Data entries:
[Start of Attachment]

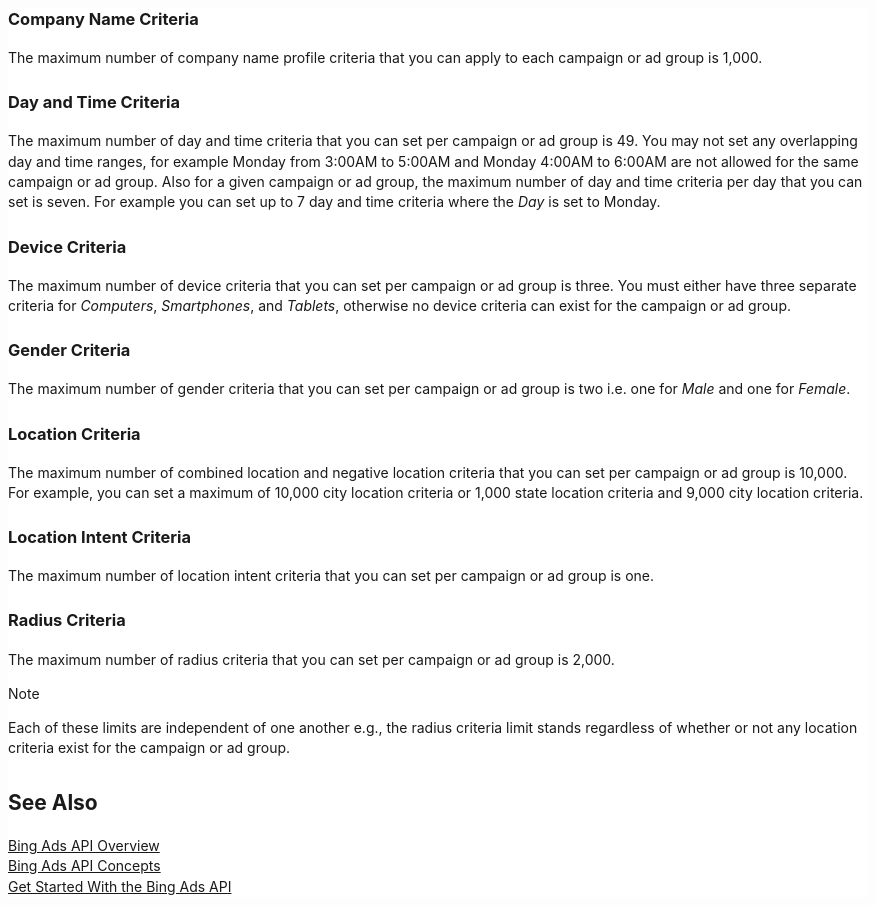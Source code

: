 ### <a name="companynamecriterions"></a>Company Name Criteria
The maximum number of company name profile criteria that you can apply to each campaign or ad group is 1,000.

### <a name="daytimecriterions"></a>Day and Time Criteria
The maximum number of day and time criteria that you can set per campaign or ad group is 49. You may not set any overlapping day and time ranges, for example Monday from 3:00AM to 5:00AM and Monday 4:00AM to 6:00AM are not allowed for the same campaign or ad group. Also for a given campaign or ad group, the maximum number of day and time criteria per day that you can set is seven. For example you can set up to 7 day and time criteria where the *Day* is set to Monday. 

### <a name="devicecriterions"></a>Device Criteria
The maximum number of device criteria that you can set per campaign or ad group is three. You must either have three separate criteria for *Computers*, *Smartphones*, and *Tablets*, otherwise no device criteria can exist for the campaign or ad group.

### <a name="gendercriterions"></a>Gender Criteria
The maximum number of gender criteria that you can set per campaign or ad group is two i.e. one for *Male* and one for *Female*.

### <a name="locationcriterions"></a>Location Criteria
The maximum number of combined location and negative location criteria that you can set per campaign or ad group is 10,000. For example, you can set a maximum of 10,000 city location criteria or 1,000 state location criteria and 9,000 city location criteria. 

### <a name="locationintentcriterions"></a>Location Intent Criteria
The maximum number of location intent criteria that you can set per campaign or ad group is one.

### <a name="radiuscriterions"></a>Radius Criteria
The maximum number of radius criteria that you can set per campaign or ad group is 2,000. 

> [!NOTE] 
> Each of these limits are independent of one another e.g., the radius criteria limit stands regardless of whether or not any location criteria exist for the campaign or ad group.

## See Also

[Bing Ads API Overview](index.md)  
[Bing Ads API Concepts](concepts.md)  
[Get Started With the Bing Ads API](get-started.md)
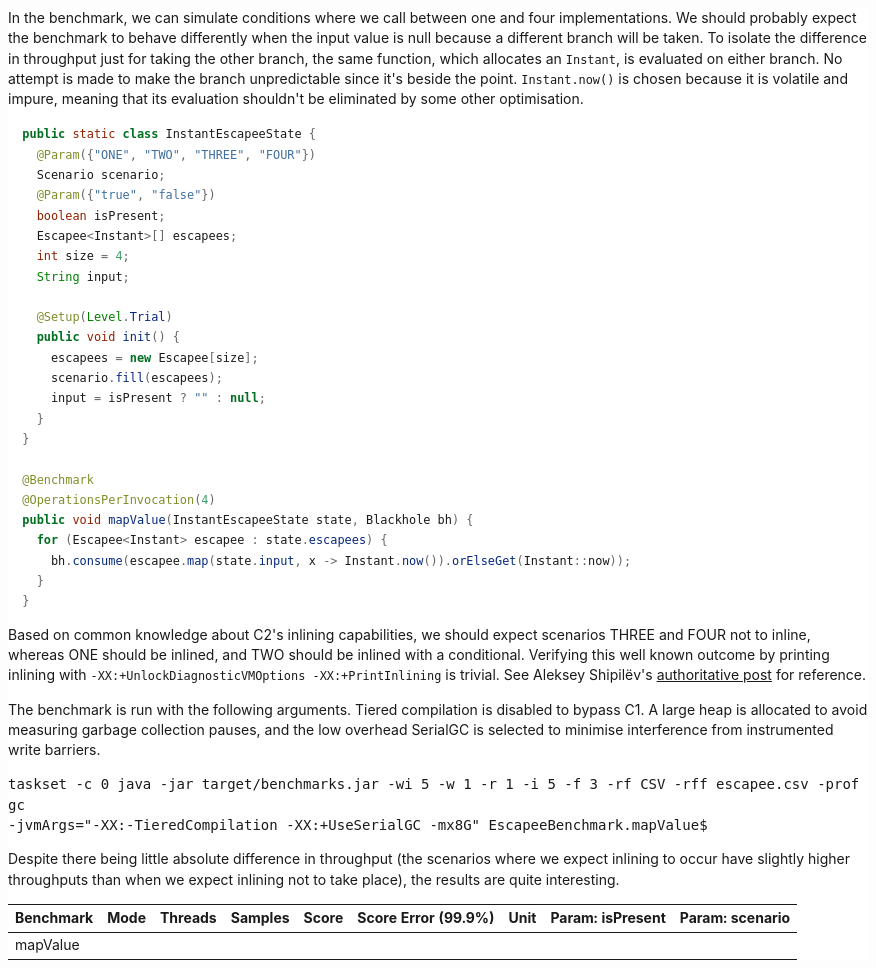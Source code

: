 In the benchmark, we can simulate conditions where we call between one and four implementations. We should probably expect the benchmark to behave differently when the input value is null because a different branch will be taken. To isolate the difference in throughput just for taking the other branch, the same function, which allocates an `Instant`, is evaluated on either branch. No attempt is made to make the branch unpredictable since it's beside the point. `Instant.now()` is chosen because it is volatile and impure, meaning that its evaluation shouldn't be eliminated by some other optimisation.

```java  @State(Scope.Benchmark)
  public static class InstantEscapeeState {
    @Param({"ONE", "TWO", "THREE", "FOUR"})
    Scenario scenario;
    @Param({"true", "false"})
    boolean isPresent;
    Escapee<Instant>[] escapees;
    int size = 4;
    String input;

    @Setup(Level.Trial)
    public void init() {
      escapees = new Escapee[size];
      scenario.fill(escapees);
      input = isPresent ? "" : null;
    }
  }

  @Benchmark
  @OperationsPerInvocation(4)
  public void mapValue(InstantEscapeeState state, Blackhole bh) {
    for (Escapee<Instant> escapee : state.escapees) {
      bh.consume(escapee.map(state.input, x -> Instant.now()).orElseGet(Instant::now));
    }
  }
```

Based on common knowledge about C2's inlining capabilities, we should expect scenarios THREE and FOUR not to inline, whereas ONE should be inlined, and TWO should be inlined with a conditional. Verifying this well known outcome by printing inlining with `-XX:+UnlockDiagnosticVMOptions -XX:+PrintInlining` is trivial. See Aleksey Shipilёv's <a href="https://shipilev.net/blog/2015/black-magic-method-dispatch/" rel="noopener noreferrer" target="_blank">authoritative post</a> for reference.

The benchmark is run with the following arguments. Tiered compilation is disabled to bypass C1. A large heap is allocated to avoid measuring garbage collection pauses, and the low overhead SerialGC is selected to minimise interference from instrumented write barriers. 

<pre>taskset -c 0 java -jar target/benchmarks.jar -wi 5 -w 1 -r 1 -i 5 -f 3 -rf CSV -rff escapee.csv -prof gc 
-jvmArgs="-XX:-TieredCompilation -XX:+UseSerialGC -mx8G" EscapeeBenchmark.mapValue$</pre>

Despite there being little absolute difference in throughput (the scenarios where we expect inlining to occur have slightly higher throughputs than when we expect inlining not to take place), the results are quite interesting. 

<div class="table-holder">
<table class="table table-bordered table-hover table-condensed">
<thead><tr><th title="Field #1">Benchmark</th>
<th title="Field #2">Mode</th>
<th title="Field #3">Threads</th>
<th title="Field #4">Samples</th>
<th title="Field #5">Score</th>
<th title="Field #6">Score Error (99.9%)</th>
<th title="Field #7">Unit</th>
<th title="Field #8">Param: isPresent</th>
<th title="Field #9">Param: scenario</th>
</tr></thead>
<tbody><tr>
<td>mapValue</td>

[End of Attachment]

* TASK
Take from the entries every line that has the string "Param".

* RESPONSE TO THIS TASK
    @Param({"ONE", "TWO", "THREE", "FOUR"})
    @Param({"true", "false"})
<th title="Field #8">Param: isPresent</th>
<th title="Field #9">Param: scenario</th>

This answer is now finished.